The Sandusky story is a microcosm of the sensationalized "news" we see every day.
It's one reason I don't watch it.
This trend in the media, the one that values sales and profit over truth, integrity, and intelligent reasoning, has contributed too much to the polarization of politics and American opinions. What sells are the Loud and Abrasives. What sells is the bizarre and extreme. What sells is getting the news out FIRST, and because of technology this means instantaneously, which leads to circulation of stories in the national news before fact checking is thorough. So not only sensational news, but also half-truth passes muster if the marketing department thinks the story will sell.
I am a big fan of the Bell Curve, the statistical truth of the bell curve that is. MOST of what exists lives is the middle part of the curve. If we apply that to societal policies, then for Americans to get the most benefit from a political decision, meeting the needs of the majority on the chart should be our political system's GOAL. BUT, because political strategists know what makes the news is loud and extreme that's how they present their wares: candidate, viewpoint, policy.
It's the same as how the news media sell their stories. For example, the Sandusky Sex Scandal. First of all, you don't even think of it as a story about Sandusky, now do you? No. And why? Because everybody knows what Penn State is, but not many could tell you who Jerry Sandusky is. Joe Paterno's name is referred to in this piece of "news" because people know JoePa. His name has been broadly known in college football for decades. This morning, I read a letter on pennstatetrustee.com about just this topic. You should click that there link and give it a read; it's well written, intelligent, and to the point. And all from the keyboard of a Buckeye (if that kind of thing matters to you).

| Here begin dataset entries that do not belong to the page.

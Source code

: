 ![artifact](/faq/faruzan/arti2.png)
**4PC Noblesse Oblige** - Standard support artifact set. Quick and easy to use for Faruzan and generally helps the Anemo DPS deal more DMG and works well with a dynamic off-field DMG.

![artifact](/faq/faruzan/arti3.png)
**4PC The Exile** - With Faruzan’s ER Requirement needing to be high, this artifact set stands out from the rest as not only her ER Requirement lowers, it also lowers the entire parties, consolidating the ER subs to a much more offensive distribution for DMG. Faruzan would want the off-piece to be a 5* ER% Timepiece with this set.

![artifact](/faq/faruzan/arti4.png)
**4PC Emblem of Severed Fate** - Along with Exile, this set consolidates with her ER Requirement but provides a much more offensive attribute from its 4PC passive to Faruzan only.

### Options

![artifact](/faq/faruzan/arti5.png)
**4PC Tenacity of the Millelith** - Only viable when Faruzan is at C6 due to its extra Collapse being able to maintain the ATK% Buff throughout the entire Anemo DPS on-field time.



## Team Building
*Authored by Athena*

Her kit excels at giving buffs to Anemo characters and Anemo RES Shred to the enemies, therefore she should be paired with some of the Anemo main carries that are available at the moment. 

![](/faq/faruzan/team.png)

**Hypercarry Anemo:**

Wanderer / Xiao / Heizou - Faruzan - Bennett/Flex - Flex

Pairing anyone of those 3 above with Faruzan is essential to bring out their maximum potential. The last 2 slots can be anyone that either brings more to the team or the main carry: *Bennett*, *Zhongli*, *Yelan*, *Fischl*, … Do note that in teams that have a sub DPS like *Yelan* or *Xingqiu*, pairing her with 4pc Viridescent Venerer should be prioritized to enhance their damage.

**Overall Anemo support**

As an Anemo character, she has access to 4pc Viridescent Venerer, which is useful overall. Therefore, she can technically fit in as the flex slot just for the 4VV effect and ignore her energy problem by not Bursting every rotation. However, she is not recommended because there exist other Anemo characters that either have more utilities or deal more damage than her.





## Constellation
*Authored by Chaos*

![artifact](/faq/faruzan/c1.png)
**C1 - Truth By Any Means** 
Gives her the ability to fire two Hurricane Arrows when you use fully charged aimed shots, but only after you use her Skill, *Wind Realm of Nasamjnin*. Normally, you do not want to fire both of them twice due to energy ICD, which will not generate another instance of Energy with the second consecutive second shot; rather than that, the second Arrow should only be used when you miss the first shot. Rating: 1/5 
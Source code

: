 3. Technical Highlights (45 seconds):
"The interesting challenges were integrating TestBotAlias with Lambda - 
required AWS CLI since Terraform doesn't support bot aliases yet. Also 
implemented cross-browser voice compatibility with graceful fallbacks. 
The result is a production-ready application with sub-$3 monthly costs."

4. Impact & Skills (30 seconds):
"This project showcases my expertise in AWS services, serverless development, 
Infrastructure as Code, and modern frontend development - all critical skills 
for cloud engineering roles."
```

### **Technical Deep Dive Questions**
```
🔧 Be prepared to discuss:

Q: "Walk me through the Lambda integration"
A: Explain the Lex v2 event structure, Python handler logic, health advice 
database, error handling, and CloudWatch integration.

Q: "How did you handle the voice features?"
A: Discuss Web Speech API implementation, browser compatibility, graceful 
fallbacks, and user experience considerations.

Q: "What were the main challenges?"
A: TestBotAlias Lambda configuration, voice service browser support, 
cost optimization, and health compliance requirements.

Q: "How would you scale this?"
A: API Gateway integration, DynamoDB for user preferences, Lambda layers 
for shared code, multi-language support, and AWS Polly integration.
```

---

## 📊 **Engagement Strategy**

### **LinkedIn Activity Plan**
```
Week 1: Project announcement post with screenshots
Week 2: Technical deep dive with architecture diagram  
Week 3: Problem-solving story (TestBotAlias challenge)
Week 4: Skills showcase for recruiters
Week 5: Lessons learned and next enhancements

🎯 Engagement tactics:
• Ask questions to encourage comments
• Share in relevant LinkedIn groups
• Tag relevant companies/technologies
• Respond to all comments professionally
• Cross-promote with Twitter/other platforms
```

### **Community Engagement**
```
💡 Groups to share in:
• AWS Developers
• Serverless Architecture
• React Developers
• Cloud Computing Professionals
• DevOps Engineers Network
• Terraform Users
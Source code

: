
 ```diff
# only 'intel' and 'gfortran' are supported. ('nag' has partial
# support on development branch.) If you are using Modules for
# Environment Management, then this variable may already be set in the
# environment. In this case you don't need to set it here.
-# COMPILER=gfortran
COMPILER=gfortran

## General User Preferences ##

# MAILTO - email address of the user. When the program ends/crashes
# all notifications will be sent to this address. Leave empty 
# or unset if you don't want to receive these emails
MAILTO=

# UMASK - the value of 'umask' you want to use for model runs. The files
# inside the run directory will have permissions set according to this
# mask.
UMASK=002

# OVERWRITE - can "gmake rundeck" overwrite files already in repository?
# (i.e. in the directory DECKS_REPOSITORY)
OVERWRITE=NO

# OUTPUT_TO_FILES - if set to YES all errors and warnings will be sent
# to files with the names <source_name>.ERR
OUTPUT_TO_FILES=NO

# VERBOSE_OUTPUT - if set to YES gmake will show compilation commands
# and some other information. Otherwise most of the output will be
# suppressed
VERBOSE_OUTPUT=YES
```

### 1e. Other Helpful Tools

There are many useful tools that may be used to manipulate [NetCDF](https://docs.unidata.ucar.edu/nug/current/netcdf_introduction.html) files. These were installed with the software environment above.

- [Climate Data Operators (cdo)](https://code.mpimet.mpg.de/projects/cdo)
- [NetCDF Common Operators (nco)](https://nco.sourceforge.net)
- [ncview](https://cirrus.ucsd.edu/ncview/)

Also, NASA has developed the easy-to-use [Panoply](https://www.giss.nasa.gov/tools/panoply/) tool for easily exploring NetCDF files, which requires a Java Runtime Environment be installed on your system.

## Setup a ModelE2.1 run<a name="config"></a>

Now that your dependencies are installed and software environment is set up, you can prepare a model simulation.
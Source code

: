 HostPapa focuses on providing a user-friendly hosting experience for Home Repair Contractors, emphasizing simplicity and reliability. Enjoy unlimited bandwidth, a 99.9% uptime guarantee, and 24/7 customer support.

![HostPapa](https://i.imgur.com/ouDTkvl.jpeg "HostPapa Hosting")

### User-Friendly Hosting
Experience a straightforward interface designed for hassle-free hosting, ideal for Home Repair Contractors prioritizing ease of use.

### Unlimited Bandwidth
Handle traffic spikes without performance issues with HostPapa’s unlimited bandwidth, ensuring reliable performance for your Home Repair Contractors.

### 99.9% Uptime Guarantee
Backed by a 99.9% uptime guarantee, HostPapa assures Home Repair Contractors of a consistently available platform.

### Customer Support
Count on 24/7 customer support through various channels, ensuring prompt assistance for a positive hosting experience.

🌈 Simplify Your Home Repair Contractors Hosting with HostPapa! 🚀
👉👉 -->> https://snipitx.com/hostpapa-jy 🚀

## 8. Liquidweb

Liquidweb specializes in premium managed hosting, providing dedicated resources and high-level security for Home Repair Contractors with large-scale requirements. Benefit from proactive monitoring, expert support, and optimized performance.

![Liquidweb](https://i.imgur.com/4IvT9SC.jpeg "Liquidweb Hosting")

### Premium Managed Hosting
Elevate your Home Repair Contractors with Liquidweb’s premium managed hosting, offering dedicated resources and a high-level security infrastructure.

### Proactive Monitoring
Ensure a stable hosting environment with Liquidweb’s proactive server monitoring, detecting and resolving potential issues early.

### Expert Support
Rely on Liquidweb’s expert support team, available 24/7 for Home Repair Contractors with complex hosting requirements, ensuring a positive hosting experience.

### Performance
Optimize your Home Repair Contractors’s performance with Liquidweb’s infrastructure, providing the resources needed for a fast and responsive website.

In all honesty, I have to confess that sometimes I jump to conclusions about a story I've read. I repeat it without thinking because it so nicely demonstrates a belief of mine. But there's a difference here: 1. my opinions aren't circulated among the American public as fact and 2. newscasters are supposed to report the facts of an event. When I post a news story I include my opinion because the issue is close to my heart and it's not my intent to spread the news. I'm not getting anything more from posting a story than having a voice and using it.
Plus we commonly forget, when it comes to the news market, that if something sounds too good to be true, then it probably is. Let me put it this way: if you get an email from Burundi informing you of the $37M you inherited, more than likely when you pay the $28K in international transfer fees what you'll get in return is, well, nothing but your picture on the wall as World's Biggest Idiot. This you already know. So why not extrapolate from there? If a news story is too good, too juicy, too whatever, it's there to play on your extreme emotions. It's there to sell you. And is that what you really want instructing your opinions? Something that's only goal is financial profit?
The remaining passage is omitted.